§ WHAT THIS TASK INVOLVES: Make a verbatim transcription of the records, without the pictures.

§ RECORDS FOR THE EXERCISE:
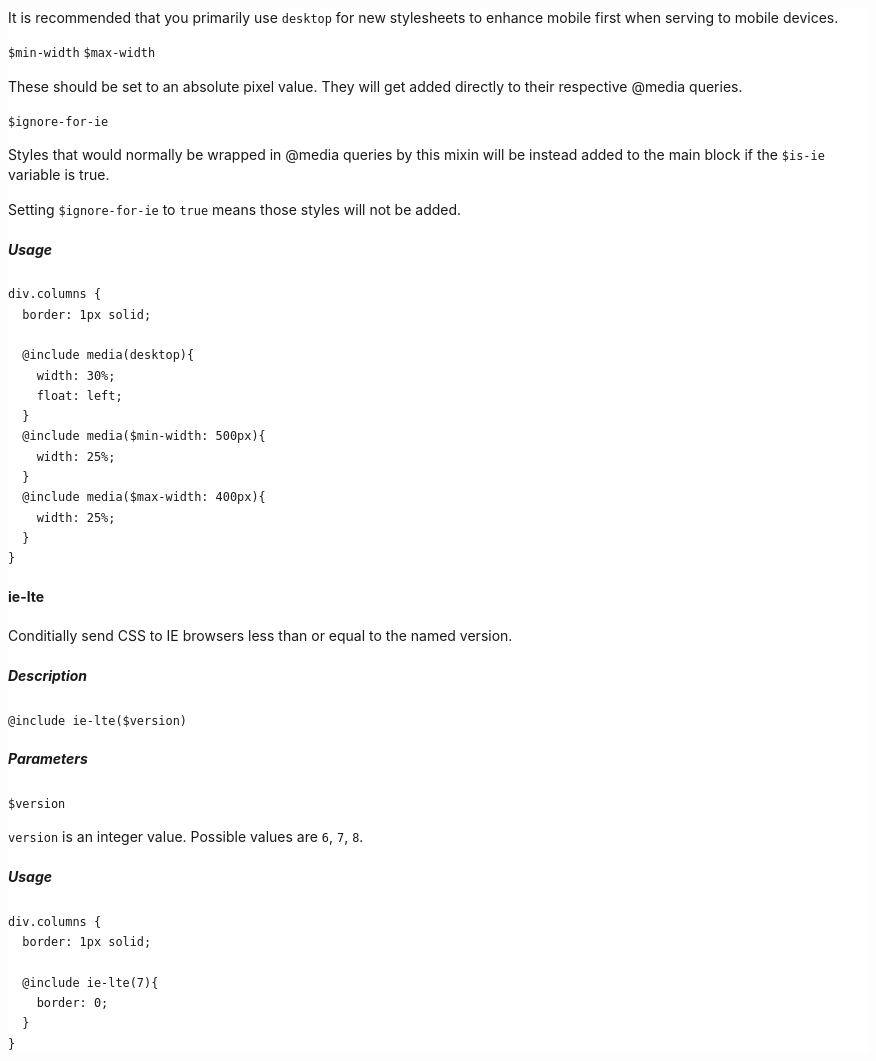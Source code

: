 It is recommended that you primarily use `desktop` for new stylesheets to
enhance mobile first when serving to mobile devices.

`$min-width`
`$max-width`

These should be set to an absolute pixel value. They will get added directly to
their respective @media queries.

`$ignore-for-ie`

Styles that would normally be wrapped in @media queries by this mixin will be instead
added to the main block if the `$is-ie` variable is true.

Setting `$ignore-for-ie` to `true` means those styles will not be added.

##### Usage

    div.columns {
      border: 1px solid;

      @include media(desktop){
        width: 30%;
        float: left;
      }
      @include media($min-width: 500px){
        width: 25%;
      }
      @include media($max-width: 400px){
        width: 25%;
      }
    }

#### ie-lte

Conditially send CSS to IE browsers less than or equal to the named version.

##### Description

`@include ie-lte($version)`

##### Parameters

`$version`

`version` is an integer value. Possible values are `6`, `7`, `8`.

##### Usage

    div.columns {
      border: 1px solid;

      @include ie-lte(7){
        border: 0;
      }
    }

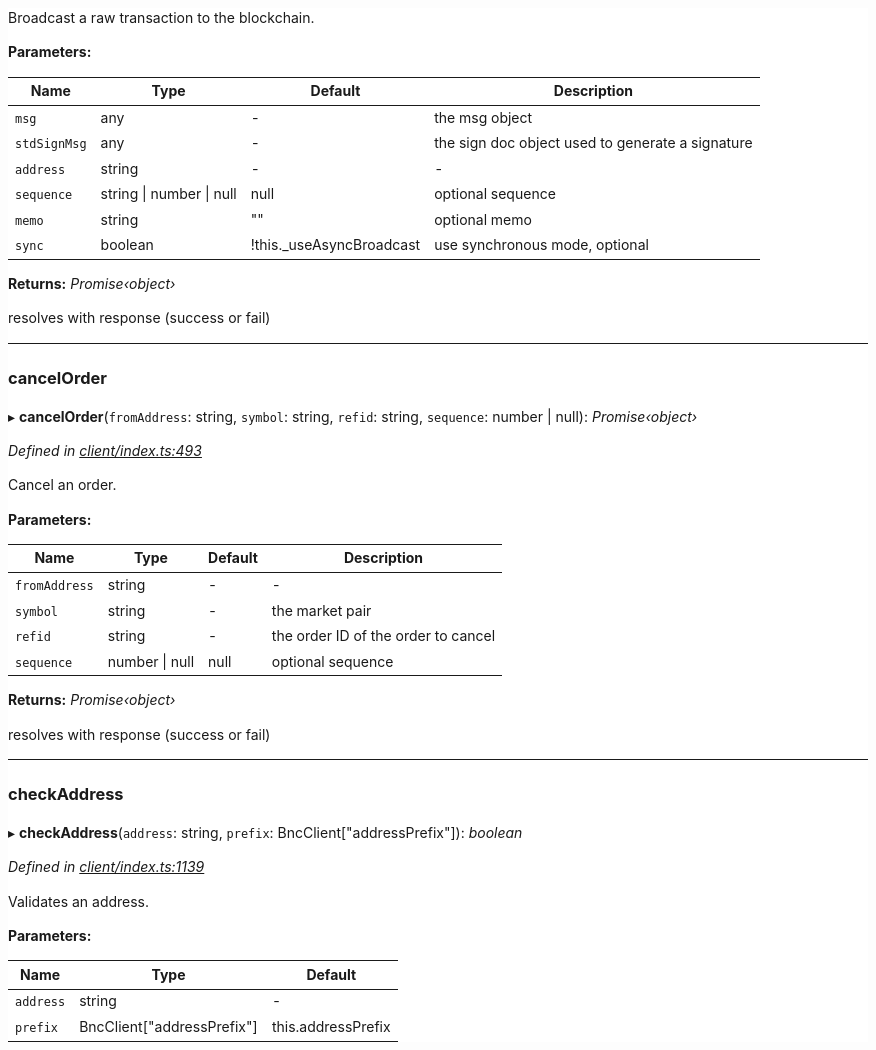 Broadcast a raw transaction to the blockchain.

**Parameters:**

Name | Type | Default | Description |
------ | ------ | ------ | ------ |
`msg` | any | - | the msg object |
`stdSignMsg` | any | - | the sign doc object used to generate a signature |
`address` | string | - | - |
`sequence` | string &#124; number &#124; null | null | optional sequence |
`memo` | string | "" | optional memo |
`sync` | boolean | !this._useAsyncBroadcast | use synchronous mode, optional |

**Returns:** *Promise‹object›*

resolves with response (success or fail)

___

###  cancelOrder

▸ **cancelOrder**(`fromAddress`: string, `symbol`: string, `refid`: string, `sequence`: number | null): *Promise‹object›*

*Defined in [client/index.ts:493](https://github.com/SwingbyProtocol/javascript-sdk/blob/f2b0afc/src/client/index.ts#L493)*

Cancel an order.

**Parameters:**

Name | Type | Default | Description |
------ | ------ | ------ | ------ |
`fromAddress` | string | - | - |
`symbol` | string | - | the market pair |
`refid` | string | - | the order ID of the order to cancel |
`sequence` | number &#124; null | null | optional sequence |

**Returns:** *Promise‹object›*

resolves with response (success or fail)

___

###  checkAddress

▸ **checkAddress**(`address`: string, `prefix`: BncClient["addressPrefix"]): *boolean*

*Defined in [client/index.ts:1139](https://github.com/SwingbyProtocol/javascript-sdk/blob/f2b0afc/src/client/index.ts#L1139)*

Validates an address.

**Parameters:**

Name | Type | Default |
------ | ------ | ------ |
`address` | string | - |
`prefix` | BncClient["addressPrefix"] | this.addressPrefix |
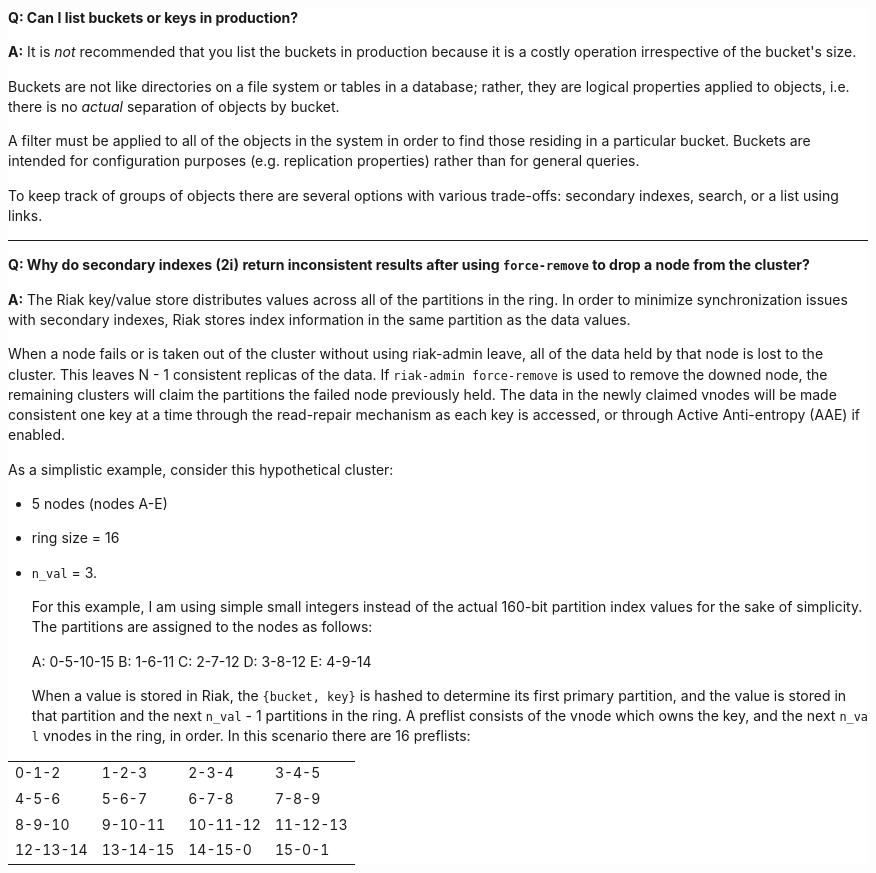 **Q: Can I list buckets or keys in production?**

**A:**
  It is *not* recommended that you list the buckets in production because it is a costly operation irrespective of the bucket's size.

  Buckets are not like directories on a file system or tables in a database; rather, they are logical properties applied to objects, i.e. there is no *actual* separation of objects by bucket.

  A filter must be applied to all of the objects in the system in order to find those residing in a particular bucket. Buckets are intended for configuration purposes (e.g. replication properties) rather than for general queries.

  To keep track of groups of objects there are several options with various trade-offs: secondary indexes, search, or a list using links.

* * *

**Q: Why do secondary indexes (2i) return inconsistent results after using `force-remove` to drop a node from the cluster?**

**A:**
  The Riak key/value store distributes values across all of the partitions in the ring. In order to minimize synchronization issues with secondary indexes, Riak stores index information in the same partition as the data values. 

   When a node fails or is taken out of the cluster without using riak-admin leave, all of the data held by that node is lost to the cluster. This leaves N - 1 consistent replicas of the data. If `riak-admin force-remove` is used to remove the downed node, the remaining clusters will claim the partitions the failed node previously held. The data in the newly claimed vnodes will be made consistent one key at a time through the read-repair mechanism as each key is accessed, or through Active Anti-entropy (AAE) if enabled.

  As a simplistic example, consider this hypothetical cluster:  

* 5 nodes (nodes A-E)  
* ring size = 16  
* `n_val` = 3.

  For this example, I am using simple small integers instead of the actual 160-bit partition index values for the sake of simplicity. The partitions are assigned to the nodes as follows:  


    A: 0-5-10-15
    B: 1-6-11
    C: 2-7-12
    D: 3-8-12
    E: 4-9-14

  When a value is stored in Riak, the `{bucket, key}` is hashed to determine its first primary partition, and the value is stored in that partition and the next `n_val` - 1 partitions in the ring.
  A preflist consists of the vnode which owns the key, and the next `n_val` vnodes in the ring, in order. In this scenario there are 16 preflists:

|          |          |          |          |
|----------|----------|----------|----------|
| 0-1-2    | 1-2-3    | 2-3-4    | 3-4-5    |
| 4-5-6    | 5-6-7    | 6-7-8    | 7-8-9    |
| 8-9-10   | 9-10-11  | 10-11-12 | 11-12-13 |
| 12-13-14 | 13-14-15 | 14-15-0  | 15-0-1   |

§ YOUR SOLUTION:
Source code

: It is recommended that you primarily use `desktop` for new stylesheets to
enhance mobile first when serving to mobile devices.

`$min-width`
`$max-width`

These should be set to an absolute pixel value. They will get added directly to
their respective @media queries.

`$ignore-for-ie`

Styles that would normally be wrapped in @media queries by this mixin will be instead
added to the main block if the `$is-ie` variable is true.

Setting `$ignore-for-ie` to `true` means those styles will not be added.

##### Usage

    div.columns {
      border: 1px solid;

      @include media(desktop){
        width: 30%;
        float: left;
      }
      @include media($min-width: 500px){
        width: 25%;
      }
      @include media($max-width: 400px){
        width: 25%;
      }
    }

#### ie-lte

Conditially send CSS to IE browsers less than or equal to the named version.

##### Description

`@include ie-lte($version)`

##### Parameters

`$version`

`version` is an integer value. Possible values are `6`, `7`, `8`.

##### Usage

    div.columns {
      border: 1px solid;

      @include ie-lte(7){
        border: 0;
      }
    }

 Broadcast a raw transaction to the blockchain.

**Parameters:**

Name | Type | Default | Description |
------ | ------ | ------ | ------ |
`msg` | any | - | the msg object |
`stdSignMsg` | any | - | the sign doc object used to generate a signature |
`address` | string | - | - |
`sequence` | string &#124; number &#124; null | null | optional sequence |
`memo` | string | "" | optional memo |
`sync` | boolean | !this._useAsyncBroadcast | use synchronous mode, optional |

**Returns:** *Promise‹object›*

resolves with response (success or fail)

___

###  cancelOrder

▸ **cancelOrder**(`fromAddress`: string, `symbol`: string, `refid`: string, `sequence`: number | null): *Promise‹object›*

*Defined in [client/index.ts:493](https://github.com/SwingbyProtocol/javascript-sdk/blob/f2b0afc/src/client/index.ts#L493)*

Cancel an order.

**Parameters:**

Name | Type | Default | Description |
------ | ------ | ------ | ------ |
`fromAddress` | string | - | - |
`symbol` | string | - | the market pair |
`refid` | string | - | the order ID of the order to cancel |
`sequence` | number &#124; null | null | optional sequence |

**Returns:** *Promise‹object›*

resolves with response (success or fail)

___

###  checkAddress

▸ **checkAddress**(`address`: string, `prefix`: BncClient["addressPrefix"]): *boolean*

*Defined in [client/index.ts:1139](https://github.com/SwingbyProtocol/javascript-sdk/blob/f2b0afc/src/client/index.ts#L1139)*

Validates an address.

**Parameters:**

Name | Type | Default |
------ | ------ | ------ |
`address` | string | - |
`prefix` | BncClient["addressPrefix"] | this.addressPrefix |
 **Q: Can I list buckets or keys in production?**

**A:**
  It is *not* recommended that you list the buckets in production because it is a costly operation irrespective of the bucket's size.

  Buckets are not like directories on a file system or tables in a database; rather, they are logical properties applied to objects, i.e. there is no *actual* separation of objects by bucket.

  A filter must be applied to all of the objects in the system in order to find those residing in a particular bucket. Buckets are intended for configuration purposes (e.g. replication properties) rather than for general queries.

  To keep track of groups of objects there are several options with various trade-offs: secondary indexes, search, or a list using links.

* * *

**Q: Why do secondary indexes (2i) return inconsistent results after using `force-remove` to drop a node from the cluster?**

**A:**
  The Riak key/value store distributes values across all of the partitions in the ring. In order to minimize synchronization issues with secondary indexes, Riak stores index information in the same partition as the data values. 

   When a node fails or is taken out of the cluster without using riak-admin leave, all of the data held by that node is lost to the cluster. This leaves N - 1 consistent replicas of the data. If `riak-admin force-remove` is used to remove the downed node, the remaining clusters will claim the partitions the failed node previously held. The data in the newly claimed vnodes will be made consistent one key at a time through the read-repair mechanism as each key is accessed, or through Active Anti-entropy (AAE) if enabled.

  As a simplistic example, consider this hypothetical cluster:  

* 5 nodes (nodes A-E)  
* ring size = 16  
* `n_val` = 3.

  For this example, I am using simple small integers instead of the actual 160-bit partition index values for the sake of simplicity. The partitions are assigned to the nodes as follows:  


    A: 0-5-10-15
    B: 1-6-11
    C: 2-7-12
    D: 3-8-12
    E: 4-9-14

  When a value is stored in Riak, the `{bucket, key}` is hashed to determine its first primary partition, and the value is stored in that partition and the next `n_val` - 1 partitions in the ring.
  A preflist consists of the vnode which owns the key, and the next `n_val` vnodes in the ring, in order. In this scenario there are 16 preflists:

|          |          |          |          |
|----------|----------|----------|----------|
| 0-1-2    | 1-2-3    | 2-3-4    | 3-4-5    |
| 4-5-6    | 5-6-7    | 6-7-8    | 7-8-9    |
| 8-9-10   | 9-10-11  | 10-11-12 | 11-12-13 |
| 12-13-14 | 13-14-15 | 14-15-0  | 15-0-1   |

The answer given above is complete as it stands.